The statistics are surprising—even more so in a continent that is still predominantly Catholic, via NPR:
Latin America is now the region that has the highest percentage of children born out of wedlock. In Colombia, 84 percent of all children are born to unmarried mothers. Argentina, Mexico, Chile and other countries throughout the region have similar numbers, with well over half of all children born outside wedlock. In less than a generation in Argentina, the traditional definition of a family has given way to new interpretations. And it’s happening at all economic levels — educated, middle-class women are now among the many choosing to have kids alone or in an informal union.
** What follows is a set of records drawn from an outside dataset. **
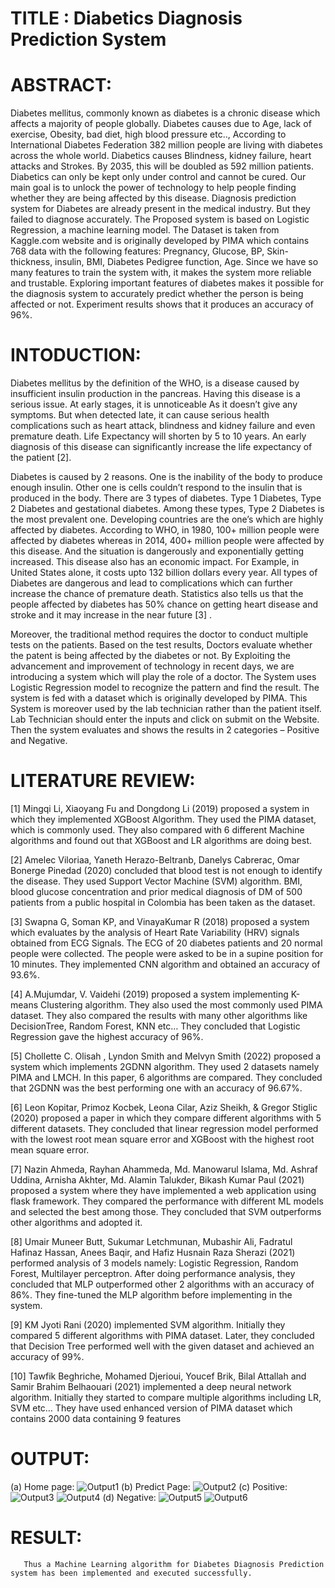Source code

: # TITLE : Diabetics Diagnosis Prediction System

# ABSTRACT: 
Diabetes mellitus, commonly known as diabetes is a chronic disease which affects a majority of people globally. Diabetes causes due to Age, lack of exercise, Obesity, bad diet, high blood pressure etc.., According to International Diabetes Federation 382 million people are living with diabetes across the whole world. Diabetics causes Blindness, kidney failure, heart attacks and Strokes. By 2035, this will be doubled as 592 million patients. Diabetics can only be kept only under control and cannot be cured. Our main goal is to unlock the power of technology to help people finding whether they are being affected by this disease. Diagnosis prediction system for Diabetes are already present in the medical industry. But they failed to diagnose accurately. The Proposed system is based on Logistic Regression, a machine learning model. The Dataset is taken from Kaggle.com website and is originally developed by PIMA which contains 768 data with the following features: Pregnancy, Glucose, BP, Skin-thickness, insulin, BMI, Diabetes Pedigree function, Age. Since we have so many features  to train the system with, it makes the system more reliable and trustable. Exploring important features of diabetes makes it possible for the diagnosis system to accurately predict whether the person is being  affected or not. Experiment results shows that it produces an accuracy of 96%.  

# INTODUCTION: 
Diabetes mellitus by the definition of the WHO, is a disease caused by insufficient insulin production in the pancreas. Having this disease is a serious issue. At early stages, it is unnoticeable As it doesn’t give any symptoms. But when detected late, it can cause serious health complications such as heart attack, blindness and kidney failure and even premature death. Life Expectancy will shorten by 5 to 10 years. An early diagnosis of this disease can significantly increase the life expectancy of the patient [2]. 

Diabetes is caused by 2 reasons. One is the inability of the body to produce enough insulin. Other one is cells couldn’t respond to the insulin that is produced in the body. There are 3 types of diabetes. Type 1 Diabetes, Type 2 Diabetes and gestational diabetes. Among these types, Type 2 Diabetes is the most prevalent one. Developing countries are the one’s which are highly affected by diabetes. According to WHO, in 1980, 100+ million people were affected by diabetes whereas in 2014, 400+ million people were affected by this disease. And the situation is dangerously and exponentially getting increased. This disease also has an economic impact. For Example, in United States alone, it costs upto 132 billion dollars every year. All types of Diabetes are dangerous and lead to complications which can further increase the chance of premature death. Statistics also tells us that the people affected by diabetes has 50% chance on getting heart disease and stroke and it may increase in the near future [3] .

Moreover, the traditional method requires the doctor to conduct multiple tests on the patients. Based on the test results, Doctors evaluate whether the patent is being affected by the diabetes or not. By Exploiting the advancement and improvement of technology in recent days, we are introducing a system which will play the role of a doctor. The System uses Logistic Regression model to recognize the pattern and find the result. The system is fed with a dataset which is originally developed by PIMA. This System is moreover used by the lab technician rather than the patient itself. Lab Technician should enter the inputs and click on submit on the Website. Then the system evaluates and shows the results in 2 categories – Positive and Negative. 

# LITERATURE REVIEW:
[1]   Mingqi  Li,   Xiaoyang  Fu and   Dongdong  Li     (2019)
proposed a system in which they implemented XGBoost Algorithm. They used the PIMA dataset, which is commonly used. They also compared with 6 different Machine algorithms and found out that XGBoost and LR algorithms are doing best.

[2] Amelec Viloriaa, Yaneth Herazo-Beltranb, Danelys Cabrerac, Omar Bonerge Pinedad (2020) concluded that blood test is not enough to identify the disease. They used Support Vector Machine (SVM) algorithm. BMI, blood glucose concentration and prior medical diagnosis of DM of 500 patients from a public hospital in Colombia has been taken as the dataset.

[3] Swapna G, Soman KP, and VinayaKumar R (2018) proposed a system which evaluates by the analysis of Heart Rate Variability (HRV) signals obtained from ECG Signals. 
The ECG of 20 diabetes patients and 20 normal people were collected. The people were asked to be in a supine position for 10 minutes. They implemented CNN algorithm and obtained an accuracy of 93.6%.  

[4] A.Mujumdar, V. Vaidehi (2019) proposed a system implementing K-means Clustering algorithm. They also used the most commonly used PIMA dataset. They also compared the results with many other algorithms like DecisionTree, Random Forest, KNN etc… They concluded that Logistic Regression gave the highest accuracy of 96%.

[5] Chollette C. Olisah , Lyndon Smith and Melvyn Smith (2022) proposed a system which implements 2GDNN algorithm. They used 2 datasets namely PIMA and LMCH. In this paper, 6 algorithms are compared. They concluded that 2GDNN was the best performing one with an accuracy of 96.67%.

[6] Leon Kopitar, Primoz Kocbek, Leona Cilar, Aziz Sheikh, & Gregor Stiglic (2020) proposed a paper in which they compare different algorithms with 5 different datasets. They concluded that linear regression model performed with the lowest root mean square error and XGBoost with the highest root mean square error.

[7] Nazin Ahmeda, Rayhan Ahammeda, Md. Manowarul Islama, Md. Ashraf Uddina, Arnisha Akhter, Md. Alamin Talukder, Bikash Kumar Paul (2021) proposed a system where they have implemented a web application using flask framework. They compared the performance with different ML models and selected the best among those. They concluded that SVM outperforms other algorithms and adopted it.

[8] Umair Muneer Butt, Sukumar Letchmunan, Mubashir Ali, Fadratul Hafinaz Hassan, Anees Baqir,  and Hafiz Husnain Raza Sherazi (2021) performed analysis of 3 models namely: Logistic Regression, Random Forest, Multilayer perceptron. After doing performance analysis, they concluded that MLP outperformed other 2 algorithms with an accuracy of 86%. They fine-tuned the MLP algorithm before implementing in the system.

[9] KM Jyoti Rani (2020) implemented SVM algorithm. Initially they compared 5 different algorithms with PIMA dataset. Later, they concluded that Decision Tree performed well with the given dataset and achieved an accuracy of 99%.

[10] Tawfik Beghriche, Mohamed Djerioui, Youcef Brik, Bilal Attallah and Samir Brahim Belhaouari (2021) implemented a deep neural network algorithm. Initially they started to compare multiple algorithms including LR, SVM etc… They have used enhanced version of PIMA dataset which contains 2000 data containing 9 features

# OUTPUT: 
(a) Home page: 
![Output1](https://github.com/Issac-art75/Diabetics-Diagnosis-Prediction/assets/74670759/430a4f7a-f994-49cd-bc05-299200182f49) 
(b) Predict Page: 
![Output2](https://github.com/Issac-art75/Diabetics-Diagnosis-Prediction/assets/74670759/6c0c9abb-ba8f-4f47-b861-a3678beb4445) 
(c) Positive: 
![Output3](https://github.com/Issac-art75/Diabetics-Diagnosis-Prediction/assets/74670759/8362db64-3e06-4abd-903e-4ce3b465f534) 
![Output4](https://github.com/Issac-art75/Diabetics-Diagnosis-Prediction/assets/74670759/e198275b-08a4-46e5-a7df-4afc3f42a96b) 
(d) Negative: 
![Output5](https://github.com/Issac-art75/Diabetics-Diagnosis-Prediction/assets/74670759/d8ae3905-a8ed-4994-ad05-d0f5f11c00bf) 
![Output6](https://github.com/Issac-art75/Diabetics-Diagnosis-Prediction/assets/74670759/c995616c-46dd-49ff-b938-f7b7fdc7b409)

# RESULT:
       Thus a Machine Learning algorithm for Diabetes Diagnosis Prediction system has been implemented and executed successfully.






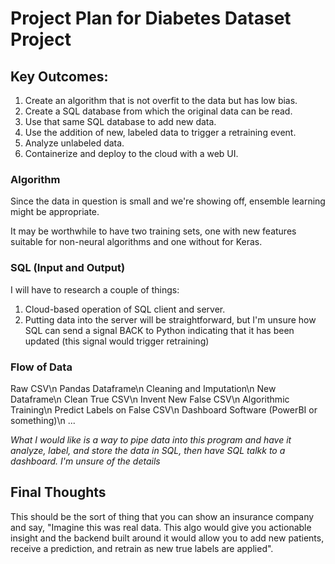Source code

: # Project Plan for Diabetes Dataset Project

## Key Outcomes:

1. Create an algorithm that is not overfit to the data but has low bias.
2. Create a SQL database from which the original data can be read.
3. Use that same SQL database to add new data.
4. Use the addition of new, labeled data to trigger a retraining event.
5. Analyze unlabeled data.
6. Containerize and deploy to the cloud with a web UI.

### Algorithm

Since the data in question is small and we're showing off, ensemble learning might be appropriate.

It may be worthwhile to have two training sets, one with new features suitable for non-neural algorithms and one without for Keras.

### SQL (Input and Output)

I will have to research a couple of things:
1. Cloud-based operation of SQL client and server.
2. Putting data into the server will be straightforward, but I'm unsure how SQL can send a signal BACK to Python indicating that it has been updated (this signal would trigger retraining)

### Flow of Data

Raw CSV\n 
Pandas Dataframe\n
Cleaning and Imputation\n
New Dataframe\n
Clean True CSV\n
Invent New False CSV\n
Algorithmic Training\n
Predict Labels on False CSV\n
Dashboard Software (PowerBI or something)\n
...

*What I would like is a way to pipe data into this program and have it analyze, label, and store the data in SQL, then have SQL talkk to a dashboard. I'm unsure of the details*

## Final Thoughts

This should be the sort of thing that you can show an insurance company and say, "Imagine this was real data. This algo would give you actionable insight and the backend built around it would allow you to add new patients, receive a prediction, and retrain as new true labels are applied".
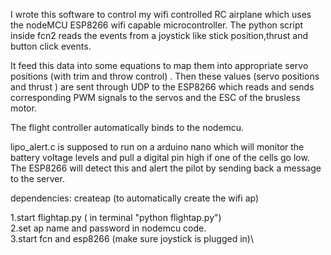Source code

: I wrote this software to control my wifi controlled RC airplane which uses the nodeMCU ESP8266 wifi capable microcontroller. The python script inside fcn2 reads the events from a joystick like stick position,thrust and button click events.

It feed this data into some equations to map them into appropriate servo positions (with trim and throw control) . Then these values (servo positions and thrust ) are sent through UDP to the ESP8266 which reads and sends corresponding PWM signals to the servos and the ESC of the brusless motor.

The flight controller automatically binds to the nodemcu.

lipo_alert.c is supposed to run on a arduino nano which will monitor the battery voltage levels and pull a digital pin high if one of the cells go low.
The ESP8266 will detect this and alert the pilot by sending back a message to the server.

dependencies: createap (to automatically create the wifi ap)

1.start flightap.py ( in terminal "python flightap.py")\
2.set ap name and password in nodemcu code.\
3.start fcn and esp8266 (make sure joystick is plugged in)\

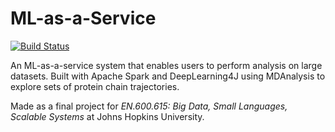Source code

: # ML-as-a-Service

[![Build Status](https://travis-ci.org/zo7/mlaas.svg?branch=master)](https://travis-ci.org/zo7/mlaas)

An ML-as-a-service system that enables users to perform analysis on large
datasets. Built with Apache Spark and DeepLearning4J using MDAnalysis to
explore sets of protein chain trajectories.

Made as a final project for *EN.600.615: Big Data, Small Languages, Scalable
Systems* at Johns Hopkins University.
At the apartment where I met Vittar are two of her close friends. They all vacation together and hang out all the time. Vittar explains that they are part of her extended family too. “We are a big group, so we all support each other,” says Ana Zappella, a single mother of Ambar, 2. Paola Fiorita, a photographer, lives with the father of her child, Lucio, age 3, but the couple is not married. Fiorita says having a child was far more important than the ritual of getting married, which she sees as just paperwork. She says there are no perfect families anymore. “I think you create the family for your child. I don’t think my son’s family is just us and his grandparents, but we are all aunts and cousins even if we are not biologically related,” she says.
Read the rest. Curiously, one voice that absent from this piece is that of the church.